24. Karnataka High Court in the case of CIT v. Anriya Project Management Services (P.) Ltd. [2012] 21 taxmann.com 140/ 209 Taxman 1 (Kar.) was also examining this provision where the question was whether the definition of ‘built-up area’ inserted by Finance (No.2) Act, which became effective from 1.4.2005 is prospective or retrospective in nature and it held that the same to be prospective in nature. It held that amendment provision would have no application to housing projects, which were approved by the local authority prior to 1.4.2005 in calculating 1500 sq. feet of residential unit and it further held that once such housing project of assessee is approved by local authority prior to 1.4.2005, it would be entitled to 100% benefit of Section 80IB(10). While so holding, it relied on the judgment of the Karnataka High Court in the case of CIT v. G.R. Developers [2012] 209 Taxman 65 (Mag.)/22 taxmann.com 265.

25. Corollary to this is one more aspect that requires reference here. The Government of India Ministry of Finance, Department of Revenue to all Chief Commissioners of Income-Tax and all Director Generals of Income-Tax issued Instruction No.4 of 200 dated 30.6.2009 in respect of Section 80IB (10) of the Act would be available on year to year basis where the assessee is showing profit on partial completion or the same would be available on the year of completion of the project, which is clarified as under:—

“3. The above issue has been considered by the Board and it is clarified as under:—

(a) The deduction can be claimed on a year to year basis where the assessee is showing profit from partial completion of the project in every year.

(b) In a case it is late, found that the condition of completing the project within the specified time limit of 4 years as started in section 80-IB(10) has not been satisfied, the deduction granted to the assessee in the earlier years should be withdrawn.”

26. From the reading of the above instruction, it can be also said that the Government being aware of both the accounting methods has expected either of them to be followed in cases of individual assessee. However, in post amendment period, strict adherence to completion period of four years is insisted upon where project completion method is followed. This limitation of period did not exist prior to the amendment, what is vital to draw from this is that the amendment cannot discriminate those following project completion method if in the interregnum period, amendment is brought in the statute. The say of the assessee therefore gets further fortified when it says that only because it chose to follow the method of accounting of project completion basis, whose completion date falls after 1.4.2005, they can be denied the deduction on profits derived and those assessee who claim deduction on work-in-progress basis, they would be entitled to such deduction. However, it necessitated strict compliance of the provisions and completion of the same within the stipulated time period.

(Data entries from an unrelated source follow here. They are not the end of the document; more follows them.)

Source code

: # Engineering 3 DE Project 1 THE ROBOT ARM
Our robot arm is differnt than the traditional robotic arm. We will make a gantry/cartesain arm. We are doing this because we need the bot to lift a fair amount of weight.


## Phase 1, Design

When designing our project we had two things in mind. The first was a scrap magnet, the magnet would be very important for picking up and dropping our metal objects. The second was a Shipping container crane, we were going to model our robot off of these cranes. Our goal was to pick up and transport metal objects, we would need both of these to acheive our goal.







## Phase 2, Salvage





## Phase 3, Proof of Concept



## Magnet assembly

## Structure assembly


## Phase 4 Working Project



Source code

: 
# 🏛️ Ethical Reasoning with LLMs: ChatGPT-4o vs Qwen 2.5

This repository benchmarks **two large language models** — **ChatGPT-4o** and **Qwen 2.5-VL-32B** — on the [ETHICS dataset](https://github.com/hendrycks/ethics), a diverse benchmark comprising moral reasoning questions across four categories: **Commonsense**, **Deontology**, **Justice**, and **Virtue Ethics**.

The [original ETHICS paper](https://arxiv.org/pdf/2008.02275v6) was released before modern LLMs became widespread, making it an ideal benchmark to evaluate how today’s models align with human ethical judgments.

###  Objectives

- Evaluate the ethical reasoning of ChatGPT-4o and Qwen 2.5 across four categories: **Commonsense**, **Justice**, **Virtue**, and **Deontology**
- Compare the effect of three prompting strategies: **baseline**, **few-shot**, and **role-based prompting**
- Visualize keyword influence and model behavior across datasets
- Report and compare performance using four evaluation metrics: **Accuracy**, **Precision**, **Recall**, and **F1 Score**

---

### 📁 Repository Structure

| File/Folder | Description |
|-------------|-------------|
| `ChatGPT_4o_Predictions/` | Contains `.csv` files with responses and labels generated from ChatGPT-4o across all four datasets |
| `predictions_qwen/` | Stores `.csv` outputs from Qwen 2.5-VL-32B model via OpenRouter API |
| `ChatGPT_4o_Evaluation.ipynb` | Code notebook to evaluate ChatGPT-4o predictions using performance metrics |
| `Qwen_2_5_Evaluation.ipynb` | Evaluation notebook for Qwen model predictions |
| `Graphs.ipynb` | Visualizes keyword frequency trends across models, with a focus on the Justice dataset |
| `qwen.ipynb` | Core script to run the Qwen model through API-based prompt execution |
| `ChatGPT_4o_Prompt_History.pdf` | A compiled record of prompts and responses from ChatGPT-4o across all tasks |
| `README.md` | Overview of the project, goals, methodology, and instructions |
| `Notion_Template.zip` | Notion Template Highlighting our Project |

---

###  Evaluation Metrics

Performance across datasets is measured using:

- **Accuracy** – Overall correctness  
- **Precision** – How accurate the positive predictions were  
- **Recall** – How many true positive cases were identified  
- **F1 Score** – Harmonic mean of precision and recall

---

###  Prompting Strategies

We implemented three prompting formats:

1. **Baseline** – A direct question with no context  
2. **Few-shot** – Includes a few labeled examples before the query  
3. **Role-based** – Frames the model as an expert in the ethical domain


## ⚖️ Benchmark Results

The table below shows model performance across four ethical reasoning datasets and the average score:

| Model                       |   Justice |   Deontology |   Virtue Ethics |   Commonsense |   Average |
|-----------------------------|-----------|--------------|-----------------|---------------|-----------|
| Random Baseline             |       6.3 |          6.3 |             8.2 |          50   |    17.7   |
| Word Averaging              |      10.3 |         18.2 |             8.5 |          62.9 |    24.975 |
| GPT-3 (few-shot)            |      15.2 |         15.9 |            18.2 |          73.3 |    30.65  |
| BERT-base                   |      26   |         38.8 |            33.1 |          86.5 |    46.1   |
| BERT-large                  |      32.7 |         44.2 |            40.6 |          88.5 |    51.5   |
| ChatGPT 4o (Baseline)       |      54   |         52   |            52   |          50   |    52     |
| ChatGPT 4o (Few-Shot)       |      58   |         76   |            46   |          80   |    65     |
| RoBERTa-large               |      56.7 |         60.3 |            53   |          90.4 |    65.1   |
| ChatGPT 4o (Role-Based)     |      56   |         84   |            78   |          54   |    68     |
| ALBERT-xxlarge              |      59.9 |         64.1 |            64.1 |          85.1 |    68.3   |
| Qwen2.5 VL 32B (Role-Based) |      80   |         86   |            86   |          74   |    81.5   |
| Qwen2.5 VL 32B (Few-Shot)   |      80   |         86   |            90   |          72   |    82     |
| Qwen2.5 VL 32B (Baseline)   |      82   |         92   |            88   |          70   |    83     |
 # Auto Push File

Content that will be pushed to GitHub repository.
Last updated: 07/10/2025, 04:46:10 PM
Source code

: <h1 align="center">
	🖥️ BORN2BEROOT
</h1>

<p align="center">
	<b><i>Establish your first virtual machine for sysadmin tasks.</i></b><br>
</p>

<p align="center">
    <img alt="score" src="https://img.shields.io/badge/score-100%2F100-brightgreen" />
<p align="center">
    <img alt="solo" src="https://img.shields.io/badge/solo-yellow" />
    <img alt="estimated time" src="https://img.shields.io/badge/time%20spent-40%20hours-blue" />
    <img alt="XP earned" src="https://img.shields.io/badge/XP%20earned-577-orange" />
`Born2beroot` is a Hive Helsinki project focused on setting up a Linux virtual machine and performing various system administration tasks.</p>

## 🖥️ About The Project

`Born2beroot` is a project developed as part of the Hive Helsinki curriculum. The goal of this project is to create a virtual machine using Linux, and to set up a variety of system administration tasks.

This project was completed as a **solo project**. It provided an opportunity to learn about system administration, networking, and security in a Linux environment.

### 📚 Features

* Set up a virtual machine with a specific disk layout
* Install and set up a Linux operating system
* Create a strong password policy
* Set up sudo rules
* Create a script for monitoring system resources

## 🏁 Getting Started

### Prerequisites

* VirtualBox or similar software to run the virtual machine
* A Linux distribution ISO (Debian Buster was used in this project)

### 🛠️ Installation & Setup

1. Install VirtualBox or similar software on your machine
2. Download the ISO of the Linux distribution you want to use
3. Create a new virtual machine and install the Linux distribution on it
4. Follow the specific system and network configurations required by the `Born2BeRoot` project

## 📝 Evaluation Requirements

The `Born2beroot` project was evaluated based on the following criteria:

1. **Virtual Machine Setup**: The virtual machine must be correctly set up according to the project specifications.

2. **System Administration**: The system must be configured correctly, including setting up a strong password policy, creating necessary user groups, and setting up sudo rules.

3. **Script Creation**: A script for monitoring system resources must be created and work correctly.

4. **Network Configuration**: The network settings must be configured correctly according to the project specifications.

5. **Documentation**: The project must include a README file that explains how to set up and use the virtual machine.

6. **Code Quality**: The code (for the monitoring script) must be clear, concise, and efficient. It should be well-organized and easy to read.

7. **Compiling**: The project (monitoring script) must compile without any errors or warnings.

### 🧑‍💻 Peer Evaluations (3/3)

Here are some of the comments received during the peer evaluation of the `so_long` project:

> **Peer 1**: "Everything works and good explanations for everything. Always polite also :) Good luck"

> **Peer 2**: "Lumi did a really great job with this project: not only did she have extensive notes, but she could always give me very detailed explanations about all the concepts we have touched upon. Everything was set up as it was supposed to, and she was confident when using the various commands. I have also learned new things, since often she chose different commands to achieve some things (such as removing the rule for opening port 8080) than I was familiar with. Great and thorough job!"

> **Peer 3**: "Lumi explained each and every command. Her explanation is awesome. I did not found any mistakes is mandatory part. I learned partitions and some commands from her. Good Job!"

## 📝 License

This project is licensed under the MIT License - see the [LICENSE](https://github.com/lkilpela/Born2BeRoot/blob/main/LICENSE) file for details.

27. The entire object of such deduction is to facilitate construction of residential housing project and while approving such project when initially there was no restriction and by amendment as stated permissible ratio for construction is 5% of the total built up area, reduction of this ratio to 3% of the total built up area has to be necessarily on prospective basis.’

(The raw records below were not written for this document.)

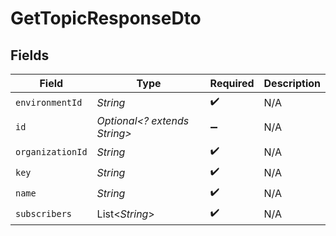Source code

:# GetTopicResponseDto


## Fields

| Field                        | Type                         | Required                     | Description                  |
| ---------------------------- | ---------------------------- | ---------------------------- | ---------------------------- |
| `environmentId`              | *String*                     | :heavy_check_mark:           | N/A                          |
| `id`                         | *Optional<? extends String>* | :heavy_minus_sign:           | N/A                          |
| `organizationId`             | *String*                     | :heavy_check_mark:           | N/A                          |
| `key`                        | *String*                     | :heavy_check_mark:           | N/A                          |
| `name`                       | *String*                     | :heavy_check_mark:           | N/A                          |
| `subscribers`                | List<*String*>               | :heavy_check_mark:           | N/A                          |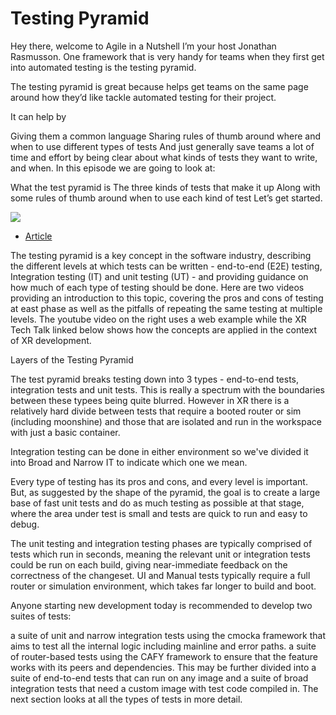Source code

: # Testing Pyramid

Hey there, welcome to Agile in a Nutshell I’m your host Jonathan Rasmusson. One framework that is very handy for teams when they first get into automated testing is the testing pyramid.

The testing pyramid is great because helps get teams on the same page around how they’d like tackle automated testing for their project.

It can help by

Giving them a common language
Sharing rules of thumb around where and when to use different types of tests
And just generally save teams a lot of time and effort by being clear about what kinds of tests they want to write, and when.
In this episode we are going to look at:

What the test pyramid is
The three kinds of tests that make it up
Along with some rules of thumb around when to use each kind of test
Let’s get started.

![](literature-notes/assets/test%20pyramid.png)

- [Article](http://www.agilenutshell.com/episodes/41-testing-pyramid)

The testing pyramid is a key concept in the software industry, describing the different levels at which tests can be written - end-to-end (E2E) testing, Integration testing (IT) and unit testing (UT) - and providing guidance on how much of each type of testing should be done. Here are two videos providing an introduction to this topic, covering the pros and cons of testing at east phase as well as the pitfalls of repeating the same testing at multiple levels. The youtube video on the right uses a web example while the XR Tech Talk linked below shows how the concepts are applied in the context of XR development.

Layers of the Testing Pyramid

The test pyramid breaks testing down into 3 types - end-to-end tests, integration tests and unit tests. This is really a spectrum with the boundaries between these typees being quite blurred. However in XR there is a relatively hard divide between tests that require a booted router or sim (including moonshine) and those that are isolated and run in the workspace with just a basic container.

Integration testing can be done in either environment so we've divided it into Broad and Narrow IT to indicate which one we mean.

Every type of testing has its pros and cons, and every level is important. But, as suggested by the shape of the pyramid, the goal is to create a large base of fast unit tests and do as much testing as possible at that stage, where the area under test is small and tests are quick to run and easy to debug.

The unit testing and integration testing phases are typically comprised of tests which run in seconds, meaning the relevant unit or integration tests could be run on each build, giving near-immediate feedback on the correctness of the changeset. UI and Manual tests typically require a full router or simulation environment, which takes far longer to build and boot.

Anyone starting new development today is recommended to develop two suites of tests:

a suite of unit and narrow integration tests using the cmocka framework that aims to test all the internal logic including mainline and error paths.
a suite of router-based tests using the CAFY framework to ensure that the feature works with its peers and dependencies. This may be further divided into a suite of end-to-end tests that can run on any image and a suite of broad integration tests that need a custom image with test code compiled in.
The next section looks at all the types of tests in more detail.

10. In the present case concededly the approval for the project was given by the Mathura Vrindavan Development Authority on 16.03.2005. Clearly the approval related to the period prior to 2005, i.e. before the amendment, which insisted on issuance of the completion certificate by the end of the 4 year period was brought into force. We are in full agreement with the Gujarat High Court that the application of such stringent conditions, which are left to an independent body such as the local authority who is to issue the completion certificate, would have led to not only hardship but absurdity. As a consequence, we are of the opinion that the reasoning and conclusions of the Karnataka High Court and the Gujarat High Court are fully applicable to the facts of this case. The Tribunal was not, therefore, in error of law while holding in favour of the assessee.

11. In view of the above no substantial question of law arises for consideration. The appeal is accordingly dismissed.